(Plain-text document sources)

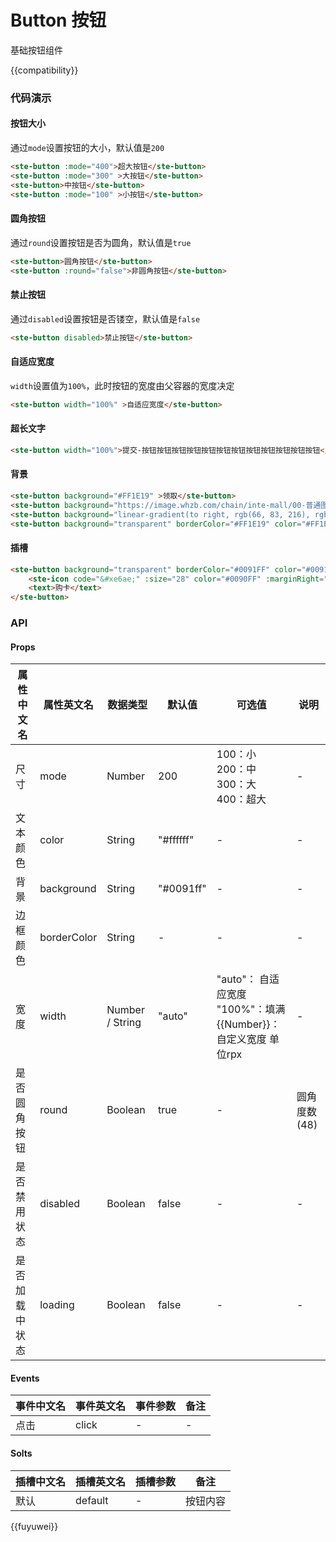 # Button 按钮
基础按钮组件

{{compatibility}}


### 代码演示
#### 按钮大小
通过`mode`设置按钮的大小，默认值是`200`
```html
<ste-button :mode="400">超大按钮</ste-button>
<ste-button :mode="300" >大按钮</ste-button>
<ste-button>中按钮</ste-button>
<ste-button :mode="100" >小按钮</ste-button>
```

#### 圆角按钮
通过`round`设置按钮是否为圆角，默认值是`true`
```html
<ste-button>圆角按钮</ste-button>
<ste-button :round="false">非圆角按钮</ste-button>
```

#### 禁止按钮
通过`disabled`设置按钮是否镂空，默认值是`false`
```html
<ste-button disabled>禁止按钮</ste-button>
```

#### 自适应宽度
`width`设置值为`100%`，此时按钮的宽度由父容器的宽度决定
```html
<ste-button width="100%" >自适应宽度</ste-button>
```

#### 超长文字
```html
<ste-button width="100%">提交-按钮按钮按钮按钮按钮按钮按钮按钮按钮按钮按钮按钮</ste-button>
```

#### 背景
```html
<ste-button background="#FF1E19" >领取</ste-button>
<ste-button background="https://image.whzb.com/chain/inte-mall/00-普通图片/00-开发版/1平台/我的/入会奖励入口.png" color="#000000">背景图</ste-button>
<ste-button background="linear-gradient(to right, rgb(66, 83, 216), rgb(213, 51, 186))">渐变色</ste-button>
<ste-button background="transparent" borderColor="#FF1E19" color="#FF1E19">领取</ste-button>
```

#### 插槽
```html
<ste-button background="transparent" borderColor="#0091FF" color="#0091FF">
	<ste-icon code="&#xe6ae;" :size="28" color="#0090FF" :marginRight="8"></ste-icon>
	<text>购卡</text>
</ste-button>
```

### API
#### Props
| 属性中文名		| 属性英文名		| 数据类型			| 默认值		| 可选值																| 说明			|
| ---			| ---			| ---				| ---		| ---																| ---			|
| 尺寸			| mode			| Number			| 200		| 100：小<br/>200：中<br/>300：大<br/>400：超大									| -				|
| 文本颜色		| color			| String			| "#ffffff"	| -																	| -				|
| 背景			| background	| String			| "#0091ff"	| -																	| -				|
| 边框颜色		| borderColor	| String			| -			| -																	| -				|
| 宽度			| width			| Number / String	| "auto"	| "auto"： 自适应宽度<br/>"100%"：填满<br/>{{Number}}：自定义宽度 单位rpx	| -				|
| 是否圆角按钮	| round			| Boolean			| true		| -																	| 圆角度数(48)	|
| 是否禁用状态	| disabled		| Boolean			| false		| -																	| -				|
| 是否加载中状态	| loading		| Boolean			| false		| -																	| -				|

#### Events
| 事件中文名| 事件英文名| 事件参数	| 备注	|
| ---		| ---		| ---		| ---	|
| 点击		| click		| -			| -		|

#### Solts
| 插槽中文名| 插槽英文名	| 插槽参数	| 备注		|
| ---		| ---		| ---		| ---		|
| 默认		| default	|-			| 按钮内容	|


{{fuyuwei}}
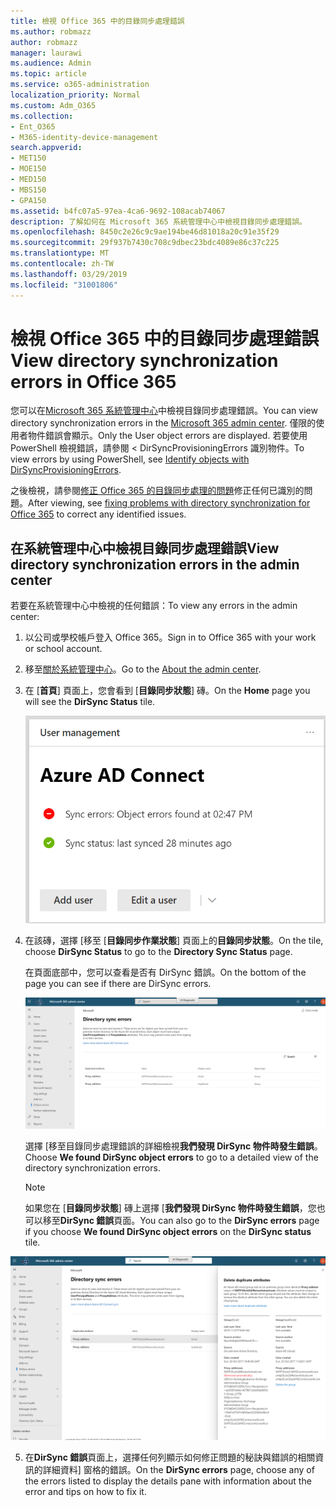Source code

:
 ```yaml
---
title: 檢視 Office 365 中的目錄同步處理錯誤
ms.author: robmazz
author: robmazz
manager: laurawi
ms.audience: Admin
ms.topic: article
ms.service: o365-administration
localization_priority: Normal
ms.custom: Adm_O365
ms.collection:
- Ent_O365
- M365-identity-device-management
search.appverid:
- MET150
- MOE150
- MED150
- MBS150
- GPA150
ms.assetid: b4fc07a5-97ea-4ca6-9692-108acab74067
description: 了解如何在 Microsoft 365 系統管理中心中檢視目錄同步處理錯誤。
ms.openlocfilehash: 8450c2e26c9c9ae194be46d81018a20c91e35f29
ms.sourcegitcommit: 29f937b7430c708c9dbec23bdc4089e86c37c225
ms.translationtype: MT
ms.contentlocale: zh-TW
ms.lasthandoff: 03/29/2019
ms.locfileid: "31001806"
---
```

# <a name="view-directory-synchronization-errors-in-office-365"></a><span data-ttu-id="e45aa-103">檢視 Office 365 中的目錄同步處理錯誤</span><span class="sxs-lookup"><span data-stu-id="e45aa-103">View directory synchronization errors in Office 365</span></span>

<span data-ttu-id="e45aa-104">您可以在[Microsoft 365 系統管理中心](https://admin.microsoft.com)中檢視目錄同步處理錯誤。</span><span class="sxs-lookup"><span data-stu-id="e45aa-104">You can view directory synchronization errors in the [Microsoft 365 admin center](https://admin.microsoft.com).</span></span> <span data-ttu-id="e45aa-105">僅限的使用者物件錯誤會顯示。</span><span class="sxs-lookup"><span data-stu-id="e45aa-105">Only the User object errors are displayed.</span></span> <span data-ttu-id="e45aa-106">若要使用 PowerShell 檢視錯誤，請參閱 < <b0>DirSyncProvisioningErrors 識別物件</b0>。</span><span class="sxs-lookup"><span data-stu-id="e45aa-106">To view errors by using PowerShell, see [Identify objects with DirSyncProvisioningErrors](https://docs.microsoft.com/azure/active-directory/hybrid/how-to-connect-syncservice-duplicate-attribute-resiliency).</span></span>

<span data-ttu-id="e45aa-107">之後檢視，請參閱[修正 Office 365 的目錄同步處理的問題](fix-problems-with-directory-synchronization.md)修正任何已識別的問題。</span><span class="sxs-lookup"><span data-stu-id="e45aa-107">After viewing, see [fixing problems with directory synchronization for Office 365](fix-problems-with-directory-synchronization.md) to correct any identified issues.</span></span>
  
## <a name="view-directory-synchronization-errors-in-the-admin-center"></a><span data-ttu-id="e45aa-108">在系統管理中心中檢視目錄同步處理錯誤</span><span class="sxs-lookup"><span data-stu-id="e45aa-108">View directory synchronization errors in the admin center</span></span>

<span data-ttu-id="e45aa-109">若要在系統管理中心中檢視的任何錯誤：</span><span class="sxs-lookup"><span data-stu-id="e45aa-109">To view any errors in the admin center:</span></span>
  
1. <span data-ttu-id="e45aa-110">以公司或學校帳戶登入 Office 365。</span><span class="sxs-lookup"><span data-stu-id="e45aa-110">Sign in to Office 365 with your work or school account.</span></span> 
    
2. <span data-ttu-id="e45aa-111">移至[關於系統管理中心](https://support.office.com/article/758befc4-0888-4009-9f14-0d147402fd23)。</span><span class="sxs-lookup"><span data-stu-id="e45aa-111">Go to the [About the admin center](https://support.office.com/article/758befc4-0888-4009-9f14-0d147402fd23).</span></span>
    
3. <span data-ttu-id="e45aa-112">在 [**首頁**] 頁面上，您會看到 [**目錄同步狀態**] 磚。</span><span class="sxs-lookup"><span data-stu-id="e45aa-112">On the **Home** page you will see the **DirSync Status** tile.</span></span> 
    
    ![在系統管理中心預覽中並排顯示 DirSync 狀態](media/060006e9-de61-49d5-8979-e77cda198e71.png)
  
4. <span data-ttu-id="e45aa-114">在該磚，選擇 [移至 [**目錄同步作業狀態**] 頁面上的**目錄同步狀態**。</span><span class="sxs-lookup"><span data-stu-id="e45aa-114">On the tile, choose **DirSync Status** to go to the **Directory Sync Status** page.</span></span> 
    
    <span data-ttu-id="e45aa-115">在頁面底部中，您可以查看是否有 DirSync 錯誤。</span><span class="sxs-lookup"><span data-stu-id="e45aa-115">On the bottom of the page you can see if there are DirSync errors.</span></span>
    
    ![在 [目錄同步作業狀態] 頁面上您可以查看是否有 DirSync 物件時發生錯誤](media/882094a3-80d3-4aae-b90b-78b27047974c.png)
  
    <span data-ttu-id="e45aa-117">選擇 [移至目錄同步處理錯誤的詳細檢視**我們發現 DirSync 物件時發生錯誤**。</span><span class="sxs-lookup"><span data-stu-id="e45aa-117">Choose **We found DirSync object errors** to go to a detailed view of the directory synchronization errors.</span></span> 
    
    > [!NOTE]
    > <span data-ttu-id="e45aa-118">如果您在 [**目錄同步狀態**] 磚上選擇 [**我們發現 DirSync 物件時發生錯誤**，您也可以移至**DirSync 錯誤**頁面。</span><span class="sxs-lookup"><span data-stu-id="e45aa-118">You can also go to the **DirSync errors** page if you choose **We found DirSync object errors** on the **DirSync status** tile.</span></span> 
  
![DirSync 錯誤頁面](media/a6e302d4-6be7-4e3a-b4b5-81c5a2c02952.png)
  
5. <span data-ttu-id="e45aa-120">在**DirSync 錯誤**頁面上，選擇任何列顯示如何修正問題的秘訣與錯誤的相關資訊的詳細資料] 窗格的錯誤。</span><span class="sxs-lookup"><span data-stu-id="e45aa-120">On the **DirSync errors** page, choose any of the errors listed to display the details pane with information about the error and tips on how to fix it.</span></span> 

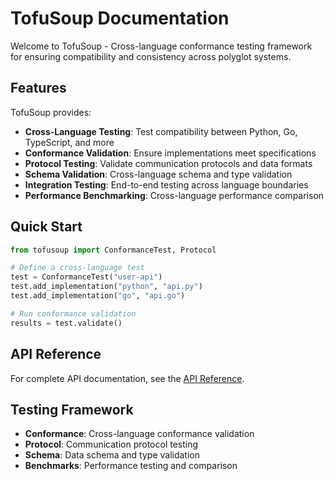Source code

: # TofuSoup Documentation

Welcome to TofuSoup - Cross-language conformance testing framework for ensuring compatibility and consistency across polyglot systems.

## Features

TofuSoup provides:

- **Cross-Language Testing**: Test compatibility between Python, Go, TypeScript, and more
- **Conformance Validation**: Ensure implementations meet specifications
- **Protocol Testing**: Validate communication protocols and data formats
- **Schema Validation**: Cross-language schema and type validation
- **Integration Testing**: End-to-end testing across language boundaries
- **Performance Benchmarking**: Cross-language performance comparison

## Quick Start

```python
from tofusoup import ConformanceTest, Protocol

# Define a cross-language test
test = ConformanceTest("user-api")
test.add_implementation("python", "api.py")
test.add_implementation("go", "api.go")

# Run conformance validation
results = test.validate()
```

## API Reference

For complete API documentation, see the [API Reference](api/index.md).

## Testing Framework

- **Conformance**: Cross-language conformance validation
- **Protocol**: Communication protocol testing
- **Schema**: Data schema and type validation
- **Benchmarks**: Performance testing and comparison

> [Problem statement] If the word "comparison" appears in a line above, copy that line.

> [Answer below]
- **Performance Benchmarking**: Cross-language performance comparison
- **Benchmarks**: Performance testing and comparison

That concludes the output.